Nothing outside the stretch is wanted. Repeat exactly the lines of the listing below from the one that contains "475 degree oven 12 minutes" through the one that contains "Ease of Use**", both ends included.
*** INPUT DATA ***
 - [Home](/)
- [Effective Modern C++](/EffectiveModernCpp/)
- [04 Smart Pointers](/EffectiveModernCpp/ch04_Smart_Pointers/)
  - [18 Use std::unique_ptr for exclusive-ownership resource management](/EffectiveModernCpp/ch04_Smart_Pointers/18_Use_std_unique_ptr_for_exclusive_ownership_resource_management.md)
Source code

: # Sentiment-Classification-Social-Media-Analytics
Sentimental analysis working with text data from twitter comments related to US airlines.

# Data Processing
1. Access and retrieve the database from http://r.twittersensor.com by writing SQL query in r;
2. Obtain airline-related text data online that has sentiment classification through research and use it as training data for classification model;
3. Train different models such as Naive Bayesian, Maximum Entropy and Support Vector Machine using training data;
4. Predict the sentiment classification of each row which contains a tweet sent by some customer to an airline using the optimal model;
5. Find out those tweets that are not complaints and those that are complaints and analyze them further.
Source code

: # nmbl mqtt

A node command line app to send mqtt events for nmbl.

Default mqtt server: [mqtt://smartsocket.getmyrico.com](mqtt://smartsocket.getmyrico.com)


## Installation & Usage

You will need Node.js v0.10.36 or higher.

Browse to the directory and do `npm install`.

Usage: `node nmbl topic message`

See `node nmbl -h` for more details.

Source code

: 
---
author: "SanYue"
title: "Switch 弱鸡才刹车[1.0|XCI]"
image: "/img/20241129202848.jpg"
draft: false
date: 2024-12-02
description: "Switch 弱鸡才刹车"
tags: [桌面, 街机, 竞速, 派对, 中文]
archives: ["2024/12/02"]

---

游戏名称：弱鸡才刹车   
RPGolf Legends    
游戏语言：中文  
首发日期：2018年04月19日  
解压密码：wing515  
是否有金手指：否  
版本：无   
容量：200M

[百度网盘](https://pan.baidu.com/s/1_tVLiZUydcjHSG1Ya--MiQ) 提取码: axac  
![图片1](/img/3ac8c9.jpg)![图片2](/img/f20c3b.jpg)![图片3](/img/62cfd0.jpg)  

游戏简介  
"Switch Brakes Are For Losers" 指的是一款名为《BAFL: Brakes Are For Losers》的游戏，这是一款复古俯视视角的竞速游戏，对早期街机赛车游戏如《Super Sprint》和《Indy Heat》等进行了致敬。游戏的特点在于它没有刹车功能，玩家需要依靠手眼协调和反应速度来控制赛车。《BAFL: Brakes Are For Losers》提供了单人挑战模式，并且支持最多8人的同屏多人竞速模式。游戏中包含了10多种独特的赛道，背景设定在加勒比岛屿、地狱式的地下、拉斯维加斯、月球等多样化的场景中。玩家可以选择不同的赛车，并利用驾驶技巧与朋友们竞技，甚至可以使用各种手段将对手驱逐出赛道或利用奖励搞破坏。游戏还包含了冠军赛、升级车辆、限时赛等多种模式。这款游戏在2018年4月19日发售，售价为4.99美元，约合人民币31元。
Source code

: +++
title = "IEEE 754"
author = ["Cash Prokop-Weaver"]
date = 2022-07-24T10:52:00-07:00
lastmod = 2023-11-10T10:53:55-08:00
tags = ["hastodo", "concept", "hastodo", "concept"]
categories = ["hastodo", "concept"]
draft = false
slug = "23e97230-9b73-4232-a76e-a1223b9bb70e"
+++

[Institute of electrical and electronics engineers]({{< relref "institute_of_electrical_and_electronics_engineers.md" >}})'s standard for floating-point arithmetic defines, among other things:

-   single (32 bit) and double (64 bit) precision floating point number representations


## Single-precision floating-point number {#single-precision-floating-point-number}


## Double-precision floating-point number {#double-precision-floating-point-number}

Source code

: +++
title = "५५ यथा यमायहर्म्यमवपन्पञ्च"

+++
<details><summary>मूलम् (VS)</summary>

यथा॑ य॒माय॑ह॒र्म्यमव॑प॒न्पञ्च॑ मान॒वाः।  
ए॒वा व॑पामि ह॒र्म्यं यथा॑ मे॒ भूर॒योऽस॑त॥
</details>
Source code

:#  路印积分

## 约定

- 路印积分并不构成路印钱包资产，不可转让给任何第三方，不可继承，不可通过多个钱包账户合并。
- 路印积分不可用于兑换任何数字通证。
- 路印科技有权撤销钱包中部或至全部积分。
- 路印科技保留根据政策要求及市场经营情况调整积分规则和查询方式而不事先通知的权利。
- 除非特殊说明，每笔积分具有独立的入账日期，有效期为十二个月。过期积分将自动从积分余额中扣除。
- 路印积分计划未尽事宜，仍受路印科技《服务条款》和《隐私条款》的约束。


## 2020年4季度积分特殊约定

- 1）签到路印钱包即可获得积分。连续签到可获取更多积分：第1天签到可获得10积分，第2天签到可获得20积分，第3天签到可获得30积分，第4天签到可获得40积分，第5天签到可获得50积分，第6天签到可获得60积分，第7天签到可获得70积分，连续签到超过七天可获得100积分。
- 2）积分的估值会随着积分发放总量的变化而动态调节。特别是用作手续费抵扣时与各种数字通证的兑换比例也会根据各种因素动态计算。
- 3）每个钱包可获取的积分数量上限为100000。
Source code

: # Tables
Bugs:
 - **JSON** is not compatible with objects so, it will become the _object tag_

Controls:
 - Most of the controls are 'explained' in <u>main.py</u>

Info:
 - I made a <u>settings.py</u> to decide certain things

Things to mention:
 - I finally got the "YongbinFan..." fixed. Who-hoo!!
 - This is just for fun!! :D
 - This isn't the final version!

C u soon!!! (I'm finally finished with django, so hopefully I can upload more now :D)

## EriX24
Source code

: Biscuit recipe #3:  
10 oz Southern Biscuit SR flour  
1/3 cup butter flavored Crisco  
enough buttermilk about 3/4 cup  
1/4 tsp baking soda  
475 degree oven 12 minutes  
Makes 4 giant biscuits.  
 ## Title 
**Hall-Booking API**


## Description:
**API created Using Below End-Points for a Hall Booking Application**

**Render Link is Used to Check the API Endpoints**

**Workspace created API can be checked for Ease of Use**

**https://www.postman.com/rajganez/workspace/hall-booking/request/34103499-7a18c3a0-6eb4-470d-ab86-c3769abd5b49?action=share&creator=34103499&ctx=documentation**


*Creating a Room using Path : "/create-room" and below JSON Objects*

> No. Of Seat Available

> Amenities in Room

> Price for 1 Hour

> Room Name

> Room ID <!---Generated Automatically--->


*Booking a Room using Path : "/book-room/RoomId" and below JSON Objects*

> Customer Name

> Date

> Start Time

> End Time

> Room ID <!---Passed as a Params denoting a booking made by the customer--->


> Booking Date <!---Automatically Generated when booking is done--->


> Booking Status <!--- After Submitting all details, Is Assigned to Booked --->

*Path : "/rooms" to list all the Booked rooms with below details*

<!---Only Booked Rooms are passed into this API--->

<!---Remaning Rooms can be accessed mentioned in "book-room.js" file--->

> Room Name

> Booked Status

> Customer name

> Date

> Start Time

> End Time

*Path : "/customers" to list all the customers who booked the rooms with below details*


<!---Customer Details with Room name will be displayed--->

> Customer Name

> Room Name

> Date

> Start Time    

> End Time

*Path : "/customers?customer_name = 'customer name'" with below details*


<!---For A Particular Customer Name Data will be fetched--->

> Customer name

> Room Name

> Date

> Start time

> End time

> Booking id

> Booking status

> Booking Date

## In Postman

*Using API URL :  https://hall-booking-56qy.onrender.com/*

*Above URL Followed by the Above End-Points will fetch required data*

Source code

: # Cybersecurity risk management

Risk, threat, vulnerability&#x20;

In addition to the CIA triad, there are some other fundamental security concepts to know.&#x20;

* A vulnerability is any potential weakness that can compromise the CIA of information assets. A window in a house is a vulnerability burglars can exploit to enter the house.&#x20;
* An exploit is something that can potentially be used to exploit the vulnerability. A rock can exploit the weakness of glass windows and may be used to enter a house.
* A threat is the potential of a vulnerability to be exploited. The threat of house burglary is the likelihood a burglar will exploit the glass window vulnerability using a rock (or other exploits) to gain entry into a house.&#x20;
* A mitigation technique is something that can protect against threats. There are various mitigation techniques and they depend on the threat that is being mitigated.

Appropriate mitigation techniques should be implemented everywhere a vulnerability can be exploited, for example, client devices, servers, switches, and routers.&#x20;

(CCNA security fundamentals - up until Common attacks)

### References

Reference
*** End of INPUT DATA ***
*** INPUT DATA ***
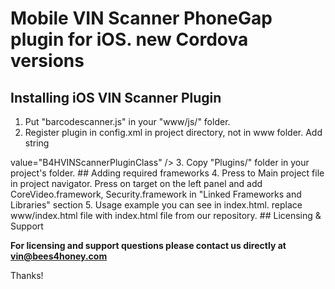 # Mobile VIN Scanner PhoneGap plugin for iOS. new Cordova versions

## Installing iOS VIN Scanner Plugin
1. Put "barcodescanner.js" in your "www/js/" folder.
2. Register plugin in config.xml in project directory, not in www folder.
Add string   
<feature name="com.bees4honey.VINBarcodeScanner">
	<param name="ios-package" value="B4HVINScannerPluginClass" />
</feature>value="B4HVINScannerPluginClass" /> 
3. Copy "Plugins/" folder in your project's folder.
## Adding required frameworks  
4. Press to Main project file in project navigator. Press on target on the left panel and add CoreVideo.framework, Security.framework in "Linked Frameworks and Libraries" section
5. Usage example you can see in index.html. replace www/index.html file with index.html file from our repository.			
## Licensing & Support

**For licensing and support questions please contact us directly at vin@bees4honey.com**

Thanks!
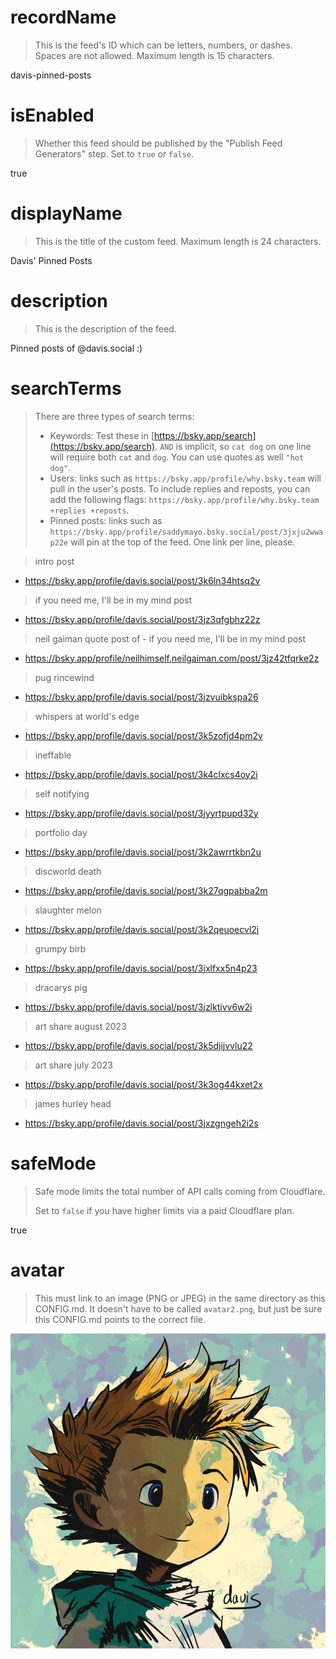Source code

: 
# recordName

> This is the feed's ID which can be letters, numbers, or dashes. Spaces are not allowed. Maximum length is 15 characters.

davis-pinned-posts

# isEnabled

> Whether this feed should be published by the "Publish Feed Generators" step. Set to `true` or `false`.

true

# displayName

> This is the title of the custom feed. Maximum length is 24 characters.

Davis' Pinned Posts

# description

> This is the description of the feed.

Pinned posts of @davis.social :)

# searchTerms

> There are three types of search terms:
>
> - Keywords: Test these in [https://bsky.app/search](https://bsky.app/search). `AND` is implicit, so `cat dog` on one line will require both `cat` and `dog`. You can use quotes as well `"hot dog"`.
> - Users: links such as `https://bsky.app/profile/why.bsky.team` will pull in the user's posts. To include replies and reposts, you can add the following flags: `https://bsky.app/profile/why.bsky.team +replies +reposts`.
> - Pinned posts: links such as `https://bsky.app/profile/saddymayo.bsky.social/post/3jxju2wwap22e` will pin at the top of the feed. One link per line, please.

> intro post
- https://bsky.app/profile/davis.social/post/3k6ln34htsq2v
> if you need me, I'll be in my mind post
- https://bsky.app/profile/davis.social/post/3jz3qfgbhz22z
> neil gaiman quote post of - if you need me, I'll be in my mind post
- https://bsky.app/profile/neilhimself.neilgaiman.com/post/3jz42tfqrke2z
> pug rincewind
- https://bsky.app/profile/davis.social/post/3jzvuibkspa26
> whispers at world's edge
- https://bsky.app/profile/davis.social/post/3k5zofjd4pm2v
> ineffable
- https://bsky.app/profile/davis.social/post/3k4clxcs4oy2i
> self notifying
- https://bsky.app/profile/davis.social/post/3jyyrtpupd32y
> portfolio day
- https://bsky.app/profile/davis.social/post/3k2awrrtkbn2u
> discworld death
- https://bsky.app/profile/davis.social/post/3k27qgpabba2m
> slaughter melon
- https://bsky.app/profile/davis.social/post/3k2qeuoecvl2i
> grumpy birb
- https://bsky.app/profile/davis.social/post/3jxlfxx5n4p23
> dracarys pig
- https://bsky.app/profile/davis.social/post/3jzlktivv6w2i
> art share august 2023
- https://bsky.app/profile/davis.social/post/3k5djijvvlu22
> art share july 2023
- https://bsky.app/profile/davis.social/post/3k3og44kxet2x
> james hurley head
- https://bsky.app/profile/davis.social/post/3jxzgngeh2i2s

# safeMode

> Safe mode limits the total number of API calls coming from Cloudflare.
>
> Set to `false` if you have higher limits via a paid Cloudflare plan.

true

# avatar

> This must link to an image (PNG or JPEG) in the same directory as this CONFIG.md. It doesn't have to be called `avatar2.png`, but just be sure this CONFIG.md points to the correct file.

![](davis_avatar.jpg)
*** End of INPUT DATA ***
TASK RESULT
475 degree oven 12 minutes  
Makes 4 giant biscuits.  
 ## Title 
**Hall-Booking API**


## Description:
**API created Using Below End-Points for a Hall Booking Application**

**Render Link is Used to Check the API Endpoints**

**Workspace created API can be checked for Ease of Use**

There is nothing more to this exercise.